April: prime time to explore Santee Cooper lakes’ shallow water

Fishing shallow cover or open-water brush, April is a prime month to catch big crappie on the Santee Cooper lakes. (Picture by Terry Madewell)

Everything is biting shallow this month at Santee

Shallow-water fishing opportunities abound during spring, and April is a peak month for multiple species swimming in skinny water in the Santee Cooper lakes.

Largemouth bass are bedding, and crappies are still moving in and out of the shallows in their spawning cycle. Huge shellcrackers bed in April, and stripers on their upriver spawning run congregate on shallow sandbars and shallow flats above the I-95 bridge.

Big Bass on Beds

Not all largemouth bass bed at the same time.
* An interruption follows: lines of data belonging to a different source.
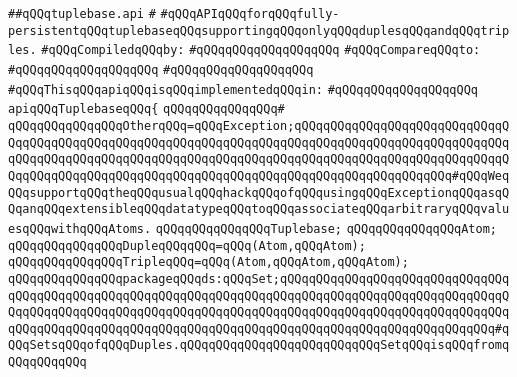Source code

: \label{src/lib/src/tuplebase.api}
\verb|##qQQqtuplebase.api|\newline
\verb|#|\newline
\verb|#qQQqAPIqQQqforqQQqfully-persistentqQQqtuplebaseqQQqsupportingqQQqonlyqQQqduplesqQQqandqQQqtriples.|\newline
\newline
\verb|#qQQqCompiledqQQqby:|\newline
\verb|#qQQqqQQqqQQqqQQqqQQq|\newline
\newline
\verb|#qQQqCompareqQQqto:|\newline
\verb|#qQQqqQQqqQQqqQQqqQQq|\newline
\verb|#qQQqqQQqqQQqqQQqqQQq|\newline
\newline
\verb|#qQQqThisqQQqapiqQQqisqQQqimplementedqQQqin:|\newline
\verb|#qQQqqQQqqQQqqQQqqQQq|\newline
\newline
\verb|apiqQQqTuplebaseqQQq{|\newline
\verb|qQQqqQQqqQQqqQQq#|\newline
\verb|qQQqqQQqqQQqqQQqOtherqQQq=qQQqException;qQQqqQQqqQQqqQQqqQQqqQQqqQQqqQQqqQQqqQQqqQQqqQQqqQQqqQQqqQQqqQQqqQQqqQQqqQQqqQQqqQQqqQQqqQQqqQQqqQQqqQQqqQQqqQQqqQQqqQQqqQQqqQQqqQQqqQQqqQQqqQQqqQQqqQQqqQQqqQQqqQQqqQQqqQQqqQQqqQQqqQQqqQQqqQQqqQQqqQQqqQQqqQQqqQQqqQQqqQQqqQQqqQQqqQQq#qQQqWeqQQqsupportqQQqtheqQQqusualqQQqhackqQQqofqQQqusingqQQqExceptionqQQqasqQQqanqQQqextensibleqQQqdatatypeqQQqtoqQQqassociateqQQqarbitraryqQQqvaluesqQQqwithqQQqAtoms.|\newline
\newline
\verb|qQQqqQQqqQQqqQQqTuplebase;|\newline
\verb|qQQqqQQqqQQqqQQqAtom;|\newline
\newline
\verb|qQQqqQQqqQQqqQQqDupleqQQqqQQq=qQQq(Atom,qQQqAtom);|\newline
\verb|qQQqqQQqqQQqqQQqTripleqQQq=qQQq(Atom,qQQqAtom,qQQqAtom);|\newline
\newline
\verb|qQQqqQQqqQQqqQQqpackageqQQqds:qQQqSet;qQQqqQQqqQQqqQQqqQQqqQQqqQQqqQQqqQQqqQQqqQQqqQQqqQQqqQQqqQQqqQQqqQQqqQQqqQQqqQQqqQQqqQQqqQQqqQQqqQQqqQQqqQQqqQQqqQQqqQQqqQQqqQQqqQQqqQQqqQQqqQQqqQQqqQQqqQQqqQQqqQQqqQQqqQQqqQQqqQQqqQQqqQQqqQQqqQQqqQQqqQQqqQQqqQQqqQQqqQQqqQQqqQQqqQQqqQQqqQQq#qQQqSetsqQQqofqQQqDuples.qQQqqQQqqQQqqQQqqQQqqQQqqQQqSetqQQqisqQQqfromqQQqqQQqqQQq|\newline
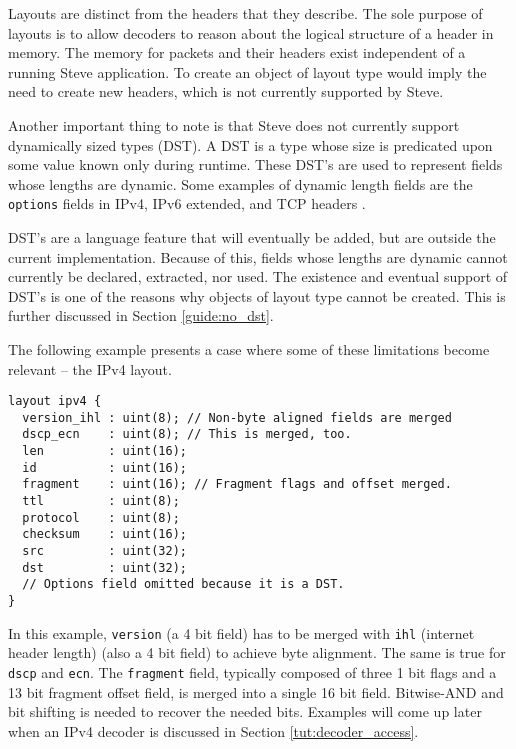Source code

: Layouts are distinct from the headers that they describe.
The sole purpose of layouts is to allow decoders to reason about the logical 
structure of a header in memory.
The memory for packets and their headers exist independent of a running Steve 
application.
To create an object of layout type would imply the need to create new headers,
which is not currently supported by Steve.


Another important thing to note is that Steve does not currently support dynamically
sized types (DST). A DST is a type whose size is predicated upon some value
known only during runtime. These DST's are used to represent fields whose
lengths are dynamic. Some examples of dynamic length fields are the
\texttt{options} fields in IPv4, IPv6 extended, and TCP headers \cite{ipv4_std, ipv6_std,
tcp_std}.

DST's are a language feature that will eventually be added, but are outside the
current implementation. Because of this, fields whose lengths are dynamic cannot
currently be declared, extracted, nor used. The existence and eventual support
of DST's is one of the reasons why objects of layout type cannot be created.
This is further discussed in Section \ref{guide:no_dst}.

The following example presents a case where some of these limitations become relevant -- the IPv4 layout.

\begin{lstlisting}
layout ipv4 {
  version_ihl : uint(8); // Non-byte aligned fields are merged
  dscp_ecn    : uint(8); // This is merged, too.
  len         : uint(16);
  id          : uint(16);
  fragment    : uint(16); // Fragment flags and offset merged.
  ttl         : uint(8);
  protocol    : uint(8);
  checksum    : uint(16);
  src         : uint(32);
  dst         : uint(32);
  // Options field omitted because it is a DST.
}
\end{lstlisting}

In this example, \texttt{version} (a 4 bit field) has to be
merged with \texttt{ihl} (internet header length) (also a 4 bit field) to
achieve byte alignment. The same is true for \texttt{dscp} and \texttt{ecn}. The
\texttt{fragment} field, typically composed of three 1 bit flags and a 13 bit
fragment offset field, is merged into a single 16 bit field. 
Bitwise-AND and bit shifting is needed to recover the needed bits.
Examples will come up later when an IPv4 decoder is discussed in
Section \ref{tut:decoder_access}.

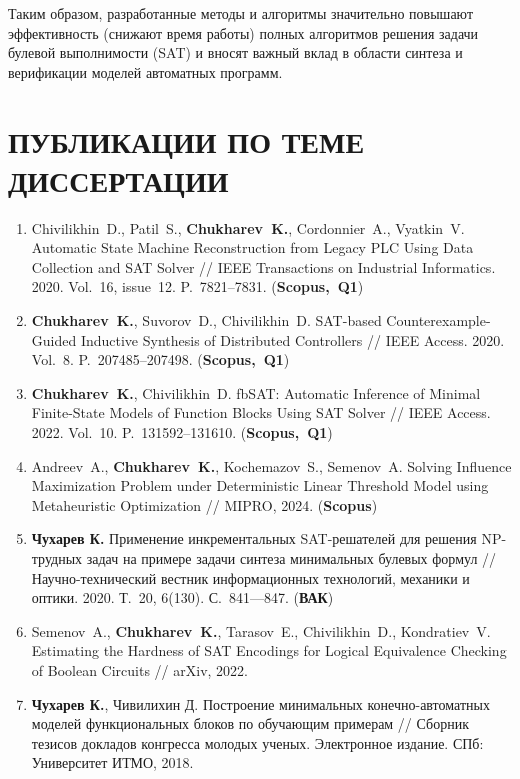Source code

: Таким образом, разработанные методы и алгоритмы значительно повышают эффективность (снижают время работы) полных алгоритмов решения задачи булевой выполнимости (SAT) и вносят важный вклад в области синтеза и верификации моделей автоматных программ.


\section*{ПУБЛИКАЦИИ ПО ТЕМЕ ДИССЕРТАЦИИ}

\begin{enumerate}[left=0pt, beginpenalty=10000]
    \item Chivilikhin~D., Patil~S., \textbf{Chukharev~K.}, Cordonnier~A., Vyatkin~V. Automatic State Machine Reconstruction from Legacy PLC Using Data Collection and SAT Solver // IEEE Transactions on Industrial Informatics. 2020. Vol.~16, issue~12. P.~7821–7831. (\textbf{Scopus,~Q1})
    \item \textbf{Chukharev~K.}, Suvorov~D., Chivilikhin~D. SAT-based Counterexample-Guided Inductive Synthesis of Distributed Controllers // IEEE Access. 2020. Vol.~8. P.~207485–207498. (\textbf{Scopus,~Q1})
    \item \textbf{Chukharev~K.}, Chivilikhin~D. fbSAT: Automatic Inference of Minimal Finite-State Models of Function Blocks Using SAT Solver // IEEE Access. 2022. Vol.~10. P.~131592–131610. (\textbf{Scopus,~Q1})
    \item Andreev~A., \textbf{Chukharev~K.}, Kochemazov~S., Semenov~A. Solving Influence Maximization Problem under Deterministic Linear Threshold Model using Metaheuristic Optimization // MIPRO, 2024. (\textbf{Scopus})
    \item \textbf{Чухарев К.} Применение инкрементальных SAT-решателей для решения NP-трудных задач на примере задачи синтеза минимальных булевых формул // Научно-технический вестник информационных технологий, механики и оптики. 2020. Т.~20, 6(130). С.~841—847. (\textbf{ВАК})
    \item Semenov~A., \textbf{Chukharev~K.}, Tarasov~E., Chivilikhin~D., Kondratiev~V. Estimating the Hardness of SAT Encodings for Logical Equivalence Checking of Boolean Circuits // arXiv, 2022.
    \item \textbf{Чухарев К.}, Чивилихин Д. Построение минимальных конечно-автоматных моделей функциональных блоков по обучающим примерам // Сборник тезисов докладов конгресса молодых ученых. Электронное издание. СПб: Университет ИТМО, 2018.

\end{enumerate}
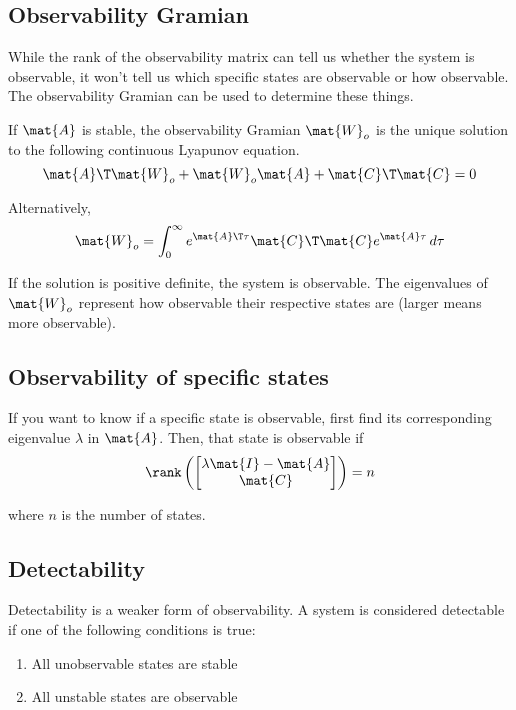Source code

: \subsection{Observability Gramian}

While the rank of the observability matrix can tell us whether the system is
observable, it won't tell us which specific states are observable or how
observable. The observability Gramian can be used to determine these things.

If $\mat{A}$ is stable, the observability Gramian $\mat{W}_o$ is the unique
solution to the following continuous Lyapunov equation.
\begin{equation}
  \mat{A}\T\mat{W}_o + \mat{W}_o\mat{A} + \mat{C}\T\mat{C} = 0
\end{equation}

Alternatively,
\begin{equation}
  \mat{W}_o =
    \int_0^\infty e^{\mat{A}\T\tau} \mat{C}\T\mat{C} e^{\mat{A}\tau} \,d\tau
\end{equation}

If the solution is positive definite, the system is observable. The eigenvalues
of $\mat{W}_o$ represent how observable their respective states are (larger
means more observable).

\subsection{Observability of specific states}

If you want to know if a specific state is observable, first find its
corresponding eigenvalue $\lambda$ in $\mat{A}$. Then, that state is
observable if
\begin{equation}
  \rank\left(
  \begin{bmatrix}
    \lambda\mat{I} - \mat{A} \\
    \mat{C}
  \end{bmatrix}\right) = n
\end{equation}

where $n$ is the number of \glspl{state}.

\subsection{Detectability}
\label{subsec:detectability}

Detectability is a weaker form of observability. A system is considered
detectable if one of the following conditions is true:
\begin{enumerate}
  \item All unobservable states are stable
  \item All unstable states are observable
\end{enumerate}
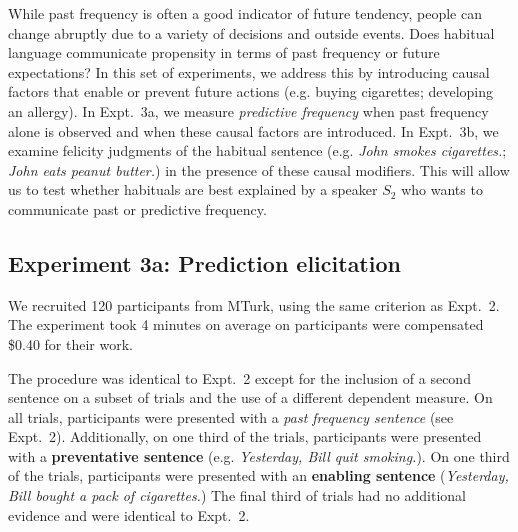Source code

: \documentclass[10pt,letterpaper]{article}
\newcommand{\ndg}[1]{\textcolor{Green}{[ndg: #1]}}
\begin{document}
While past frequency is often a good indicator of future tendency, people can change abruptly due to a variety of decisions and outside events.
Does habitual language communicate propensity in terms of past frequency or future expectations?
In this set of experiments, we address this by introducing causal factors that enable or prevent future actions (e.g. buying cigarettes; developing an allergy).
In Expt.~3a, we measure \emph{predictive frequency} when past frequency alone is observed and when these causal factors are introduced.
In Expt.~3b, we examine felicity judgments of the habitual sentence (e.g. \emph{John smokes cigarettes.}; \emph{John eats peanut butter.}) in the presence of these causal modifiers.
This will allow us to test whether habituals are best explained by a speaker $S_2$ who wants to communicate past or predictive frequency.

\subsection{Experiment 3a: Prediction elicitation}


We recruited 120 participants from MTurk, using the same criterion as Expt.~2.
The experiment took 4 minutes on average on participants were compensated \$0.40 for their work.

The procedure was identical to Expt.~2 except for the inclusion of a second sentence on a subset of trials and the use of a different dependent measure. 
On all trials, participants were presented with a \emph{past frequency sentence} (see Expt.~2).
Additionally, on one third of the trials, participants were presented with a \textbf{preventative sentence} (e.g. \emph{Yesterday, Bill quit smoking.}). %
On one third of the trials, participants were presented with an \textbf{enabling sentence} (\emph{Yesterday, Bill bought a pack of cigarettes.}) %
The final third of trials had no additional evidence and were identical to Expt.~2. 
\end{document}
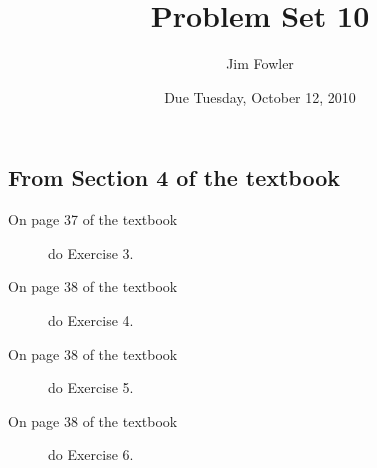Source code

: \documentclass[12pt]{handout}
\author{Jim Fowler}
\title{Problem Set 10}
\date{Due Tuesday, October 12, 2010}
\begin{document}
\maketitle










\subsection*{From Section 4 of the textbook}



\begin{description}

\item[On page 37 of the textbook] do Exercise 3.

\item[On page 38 of the textbook] do Exercise 4.

\item[On page 38 of the textbook] do Exercise 5.

\item[On page 38 of the textbook] do Exercise 6.

\end{description}
\end{document}
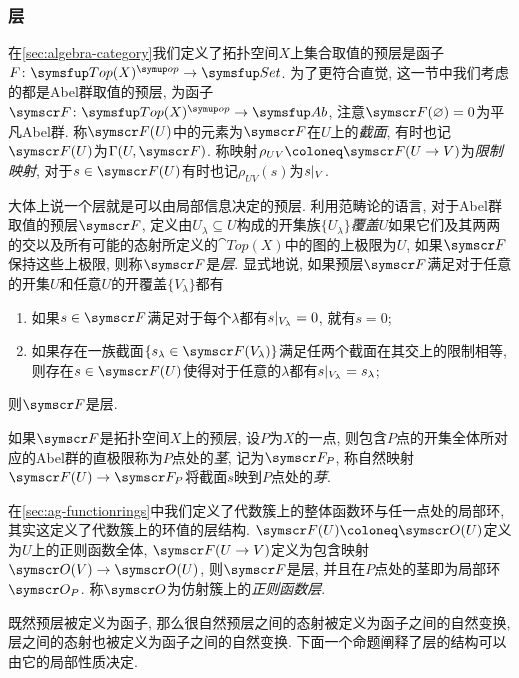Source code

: \subsubsection{层}

在\ref{sec:algebra-category}我们定义了拓扑空间$X$上集合取值的预层是函子$F\colon \cat{Top}(X)^{\op}\to\cat{Set}$. 为了更符合直觉, 这一节中我们考虑的都是Abel群取值的预层, 为函子$\sheaf{F}\colon \cat{Top}(X)^{\op}\to\cat{Ab}$, 注意$\sheaf{F}(\varnothing)=0$为平凡Abel群. 称$\sheaf{F}(U)$中的元素为$\sheaf{F}$在$U$上的\emph{截面}, 有时也记$\sheaf{F}(U)$为$\Gamma (U, \sheaf{F})$. 称映射$\rho_{UV}\coloneq \sheaf{F}(U\to V)$为\emph{限制映射}, 对于$s\in \sheaf{F}(U)$有时也记$\rho_{UV}(s)$为$s\vert_{V}$.

大体上说一个层就是可以由局部信息决定的预层. 利用范畴论的语言, 对于Abel群取值的预层$\sheaf{F}$, 定义由$U_\lambda\subseteq U$构成的开集族$\{U_\lambda\}$\emph{覆盖}$U$如果它们及其两两的交以及所有可能的态射所定义的$\cat{Top}(X)$中的图的上极限为$U$, 如果$\sheaf{F}$保持这些上极限, 则称$\sheaf{F}$是\emph{层}. 显式地说, 如果预层$\sheaf{F}$满足对于任意的开集$U$和任意$U$的开覆盖$\{V_\lambda\}$都有
\begin{enumerate}
  \item 如果$s\in\sheaf{F}$满足对于每个$\lambda$都有$s\vert_{V_{\lambda}}=0$, 就有$s=0$;
  \item 如果存在一族截面$\{s_\lambda\in\sheaf{F(V_\lambda)}\}$满足任两个截面在其交上的限制相等, 则存在$s\in\sheaf{F(U)}$使得对于任意的$\lambda$都有$s\vert_{V_\lambda}=s_{\lambda}$;
\end{enumerate}
则$\sheaf{F}$是层.

如果$\sheaf{F}$是拓扑空间$X$上的预层, 设$P$为$X$的一点, 则包含$P$点的开集全体所对应的Abel群的直极限称为$P$点处的\emph{茎}, 记为$\sheaf{F}_P$, 称自然映射$\sheaf{F}(U)\to \sheaf{F}_P$将截面$s$映到$P$点处的\emph{芽}.

\begin{example}
  在\ref{sec:ag-functionrings}中我们定义了代数簇上的整体函数环与任一点处的局部环, 其实这定义了代数簇上的环值的层结构. $\sheaf{F}(U)\coloneq\OO (U)$定义为$U$上的正则函数全体, $\sheaf{F}(U\to V)$定义为包含映射$\OO (V)\to \OO(U)$, 则$\sheaf{F}$是层, 并且在$P$点处的茎即为局部环$\OO_P$. 称$\OO$为仿射簇上的\emph{正则函数层}.
\end{example}

既然预层被定义为函子, 那么很自然预层之间的态射被定义为函子之间的自然变换, 层之间的态射也被定义为函子之间的自然变换. 下面一个命题阐释了层的结构可以由它的局部性质决定.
But throughout April, scads of bass are in shallow water and susceptible to skinny water tactics.

In addition to actual spawning, many bass are in shallow water on prespawn and post-spawn patterns.

Kevin Davis, owner of Black’s Camp on the Diversion Canal, said Marion and Moultrie are excellent for big bass. It’s a matter of finding the right cover.

“Find a productive, shallow-water pattern and keep working that type of cover with the lures working best for you,” he said. “This is prime time to work points and pockets along weedbed edges, cypress and gum trees, stumps and shallow water depressions. (They) are all productive patterns.”

Davis (843-753-2231) said multiple lures are productive during April.

“Fishermen have many options to use their favorite lures. And topwater lures in many forms are excellent, as well as worms, spinnerbaits and crankbaits,” he said. “All can be productive depending on the specific target. And don’t limit your search to wood or weeds. Big bass also relate to the rocks along the long stretches of rip-rap in both lakes.”

Panfish Bonanza

Shellcrackers typically bed in April, and some of the year’s biggest fish are caught in skinny water. Big bream also move into the shallows, and depending on water temperature they’re caught around trees, stumps and weed edges, even when not bedding.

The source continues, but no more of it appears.